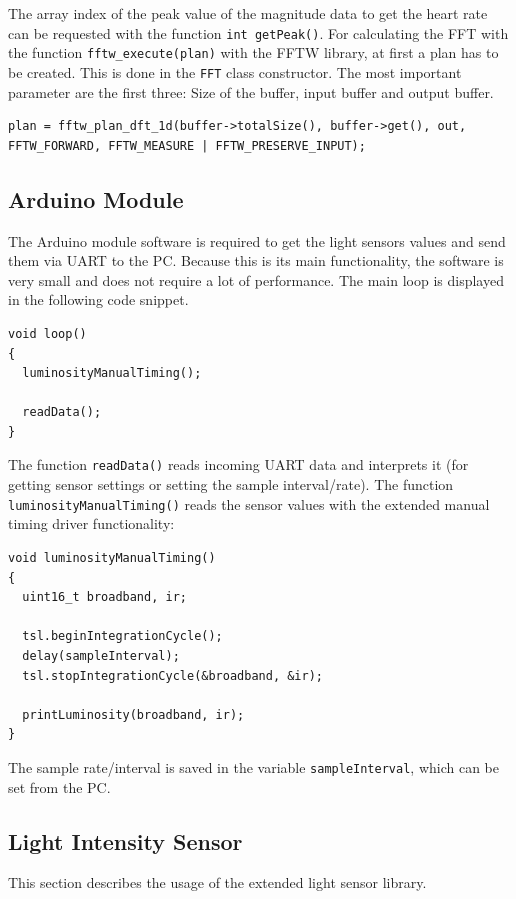 \documentclass[notitlepage]{scrreprt}
\begin{document}
The array index of the peak value of the magnitude data to get the heart rate can be requested with the function \lstinline{int getPeak()}. For calculating the FFT with the function \lstinline{fftw_execute(plan)} with the FFTW library, at first a plan has to be created. This is done in the \lstinline{FFT} class constructor. The most important parameter are the first three: Size of the buffer, input buffer and output buffer.

\begin{lstlisting}[caption=FFT.c]
plan = fftw_plan_dft_1d(buffer->totalSize(), buffer->get(), out, FFTW_FORWARD, FFTW_MEASURE | FFTW_PRESERVE_INPUT);
\end{lstlisting}

\subsection{Arduino Module}
The Arduino module software is required to get the light sensors values and send them via UART to the PC. Because this is its main functionality, the software is very small and does not require a lot of performance. The main loop is displayed in the following code snippet.

\begin{lstlisting}
void loop()
{ 
  luminosityManualTiming();
  
  readData();
}
\end{lstlisting}

The function \lstinline{readData()} reads incoming UART data and interprets it (for getting sensor settings or setting the sample interval/rate). The function \lstinline{luminosityManualTiming()} reads the sensor values with the extended manual timing driver functionality:

\newpage

\begin{lstlisting}
void luminosityManualTiming()
{
  uint16_t broadband, ir;
  
  tsl.beginIntegrationCycle();
  delay(sampleInterval);
  tsl.stopIntegrationCycle(&broadband, &ir);
  
  printLuminosity(broadband, ir);
}
\end{lstlisting}

The sample rate/interval is saved in the variable \lstinline{sampleInterval}, which can be set from the PC.

\subsection{Light Intensity Sensor}
This section describes the usage of the extended light sensor library.
\end{document}
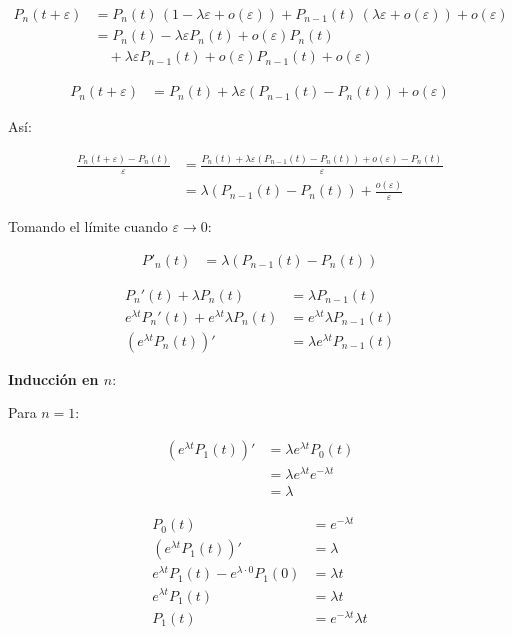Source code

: \documentclass[12pt]{article}
\begin{document}
\begin{align*}
P_n(t+\varepsilon) 
&= P_n(t)\,(1 - \lambda \varepsilon + o(\varepsilon)) 
   + P_{n-1}(t)\,(\lambda \varepsilon + o(\varepsilon)) 
   + o(\varepsilon) \\
&= P_n(t) - \lambda \varepsilon P_n(t) + o(\varepsilon)P_n(t) \\
&\quad + \lambda \varepsilon P_{n-1}(t) + o(\varepsilon)P_{n-1}(t) 
   + o(\varepsilon)
\end{align*}

\begin{align*}
P_n(t+\varepsilon) &= P_n(t) + \lambda \varepsilon (P_{n-1}(t) - P_n(t)) + o(\varepsilon)
\end{align*}

Así:

\begin{align*}
\frac{P_n(t+\varepsilon) - P_n(t)}{\varepsilon} 
&= \frac{P_n(t) + \lambda \varepsilon (P_{n-1}(t) - P_n(t)) + o(\varepsilon) - P_n(t)}{\varepsilon} \\
&= \lambda (P_{n-1}(t) - P_n(t)) + \frac{o(\varepsilon)}{\varepsilon}
\end{align*}

Tomando el límite cuando $\varepsilon \to 0$:

\begin{align*}
P'_n(t) &= \lambda (P_{n-1}(t) - P_n(t))
\end{align*}

\begin{align*}
P_n'(t) + \lambda P_n(t) &= \lambda P_{n-1}(t) \\
e^{\lambda t} P_n'(t) + e^{\lambda t} \lambda P_n(t) &= e^{\lambda t} \lambda P_{n-1}(t) \\
\left(e^{\lambda t} P_n(t)\right)' &= \lambda e^{\lambda t} P_{n-1}(t)
\end{align*}

\textbf{Inducción en $n$}:

Para $n=1$:

\begin{align*}
\left(e^{\lambda t} P_1(t)\right)' &= \lambda e^{\lambda t} P_0(t) \\
                                   &= \lambda e^{\lambda t} e^{-\lambda t} \\
                                   &= \lambda
\end{align*}

\begin{align*}
P_0(t) &= e^{-\lambda t} \\
\left(e^{\lambda t} P_1(t)\right)' &= \lambda \\
e^{\lambda t} P_1(t) - e^{\lambda \cdot 0} P_1(0) &= \lambda t \\
e^{\lambda t} P_1(t) &= \lambda t \\
P_1(t) &= e^{-\lambda t} \lambda t
\end{align*}
\end{document}

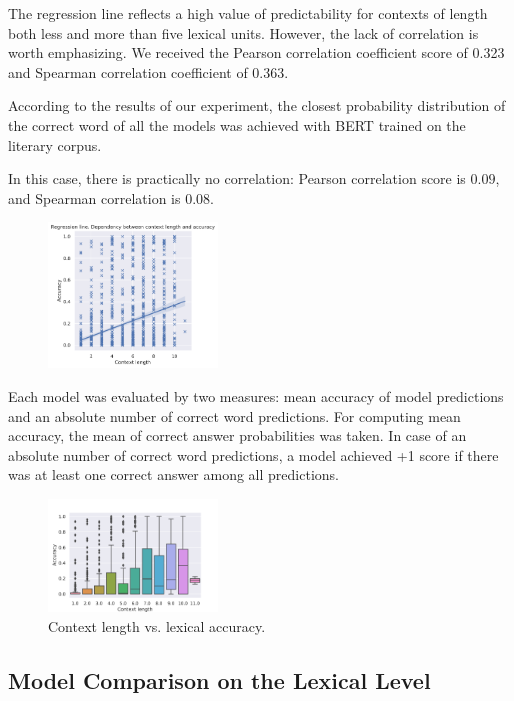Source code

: \documentclass[a4paper]{article}
\begin{document}
The regression line reflects a high value of predictability for contexts of length both less and more than five lexical units. However, the lack of correlation is worth emphasizing. We received the Pearson correlation coefficient score of 0.323 and Spearman correlation coefficient of 0.363.

According to the results of our experiment, the closest probability distribution of the correct word of all the models was achieved with BERT trained on the literary corpus.

In this case, there is practically no correlation: Pearson correlation score is \(0.09\), and Spearman correlation is \(0.08\).

\begin{figure}
\label{fig:context-accuracy-regression}
\centering
\includegraphics[width=0.4\textwidth]{figures/pdf/context-accuracy-regression.pdf}
\end{figure}


Each model was evaluated by two measures: mean accuracy of model predictions and an absolute number of correct word predictions. For computing mean accuracy, the mean of correct answer probabilities was taken. In case of an absolute number of correct word predictions, a model achieved +1 score if there was at least one correct answer among all predictions.

\begin{figure}
\centering
\includegraphics[width=0.4\textwidth]{figures/pdf/context-accuracy-lexical.pdf}
\caption{Context length vs. lexical accuracy.}
\end{figure}

\subsection{Model Comparison on the Lexical Level}
\end{document}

---

Word-for-word transcript, pictures excluded: copy all the material above.

Answer for the task:
 \documentclass[notitlepage]{scrreprt}
\begin{document}
The array index of the peak value of the magnitude data to get the heart rate can be requested with the function \lstinline{int getPeak()}. For calculating the FFT with the function \lstinline{fftw_execute(plan)} with the FFTW library, at first a plan has to be created. This is done in the \lstinline{FFT} class constructor. The most important parameter are the first three: Size of the buffer, input buffer and output buffer.

\begin{lstlisting}[caption=FFT.c]
plan = fftw_plan_dft_1d(buffer->totalSize(), buffer->get(), out, FFTW_FORWARD, FFTW_MEASURE | FFTW_PRESERVE_INPUT);
\end{lstlisting}

\subsection{Arduino Module}
The Arduino module software is required to get the light sensors values and send them via UART to the PC. Because this is its main functionality, the software is very small and does not require a lot of performance. The main loop is displayed in the following code snippet.

\begin{lstlisting}
void loop()
{ 
  luminosityManualTiming();
  
  readData();
}
\end{lstlisting}

The function \lstinline{readData()} reads incoming UART data and interprets it (for getting sensor settings or setting the sample interval/rate). The function \lstinline{luminosityManualTiming()} reads the sensor values with the extended manual timing driver functionality:

\newpage

\begin{lstlisting}
void luminosityManualTiming()
{
  uint16_t broadband, ir;
  
  tsl.beginIntegrationCycle();
  delay(sampleInterval);
  tsl.stopIntegrationCycle(&broadband, &ir);
  
  printLuminosity(broadband, ir);
}
\end{lstlisting}

The sample rate/interval is saved in the variable \lstinline{sampleInterval}, which can be set from the PC.

\subsection{Light Intensity Sensor}
This section describes the usage of the extended light sensor library.
\end{document}
Source code

: \documentclass[12pt]{article}
\begin{document}
\begin{align*}
P_n(t+\varepsilon) 
&= P_n(t)\,(1 - \lambda \varepsilon + o(\varepsilon)) 
   + P_{n-1}(t)\,(\lambda \varepsilon + o(\varepsilon)) 
   + o(\varepsilon) \\
&= P_n(t) - \lambda \varepsilon P_n(t) + o(\varepsilon)P_n(t) \\
&\quad + \lambda \varepsilon P_{n-1}(t) + o(\varepsilon)P_{n-1}(t) 
   + o(\varepsilon)
\end{align*}

\begin{align*}
P_n(t+\varepsilon) &= P_n(t) + \lambda \varepsilon (P_{n-1}(t) - P_n(t)) + o(\varepsilon)
\end{align*}

Así:

\begin{align*}
\frac{P_n(t+\varepsilon) - P_n(t)}{\varepsilon} 
&= \frac{P_n(t) + \lambda \varepsilon (P_{n-1}(t) - P_n(t)) + o(\varepsilon) - P_n(t)}{\varepsilon} \\
&= \lambda (P_{n-1}(t) - P_n(t)) + \frac{o(\varepsilon)}{\varepsilon}
\end{align*}

Tomando el límite cuando $\varepsilon \to 0$:

\begin{align*}
P'_n(t) &= \lambda (P_{n-1}(t) - P_n(t))
\end{align*}

\begin{align*}
P_n'(t) + \lambda P_n(t) &= \lambda P_{n-1}(t) \\
e^{\lambda t} P_n'(t) + e^{\lambda t} \lambda P_n(t) &= e^{\lambda t} \lambda P_{n-1}(t) \\
\left(e^{\lambda t} P_n(t)\right)' &= \lambda e^{\lambda t} P_{n-1}(t)
\end{align*}

\textbf{Inducción en $n$}:

Para $n=1$:

\begin{align*}
\left(e^{\lambda t} P_1(t)\right)' &= \lambda e^{\lambda t} P_0(t) \\
                                   &= \lambda e^{\lambda t} e^{-\lambda t} \\
                                   &= \lambda
\end{align*}

\begin{align*}
P_0(t) &= e^{-\lambda t} \\
\left(e^{\lambda t} P_1(t)\right)' &= \lambda \\
e^{\lambda t} P_1(t) - e^{\lambda \cdot 0} P_1(0) &= \lambda t \\
e^{\lambda t} P_1(t) &= \lambda t \\
P_1(t) &= e^{-\lambda t} \lambda t
\end{align*}
\end{document}

Source code

: \documentclass[a4paper]{article}
\begin{document}
The regression line reflects a high value of predictability for contexts of length both less and more than five lexical units. However, the lack of correlation is worth emphasizing. We received the Pearson correlation coefficient score of 0.323 and Spearman correlation coefficient of 0.363.

According to the results of our experiment, the closest probability distribution of the correct word of all the models was achieved with BERT trained on the literary corpus.

In this case, there is practically no correlation: Pearson correlation score is \(0.09\), and Spearman correlation is \(0.08\).

\begin{figure}
\label{fig:context-accuracy-regression}
\centering
\includegraphics[width=0.4\textwidth]{figures/pdf/context-accuracy-regression.pdf}
\end{figure}


Each model was evaluated by two measures: mean accuracy of model predictions and an absolute number of correct word predictions. For computing mean accuracy, the mean of correct answer probabilities was taken. In case of an absolute number of correct word predictions, a model achieved +1 score if there was at least one correct answer among all predictions.

\begin{figure}
\centering
\includegraphics[width=0.4\textwidth]{figures/pdf/context-accuracy-lexical.pdf}
\caption{Context length vs. lexical accuracy.}
\end{figure}

\subsection{Model Comparison on the Lexical Level}
\end{document}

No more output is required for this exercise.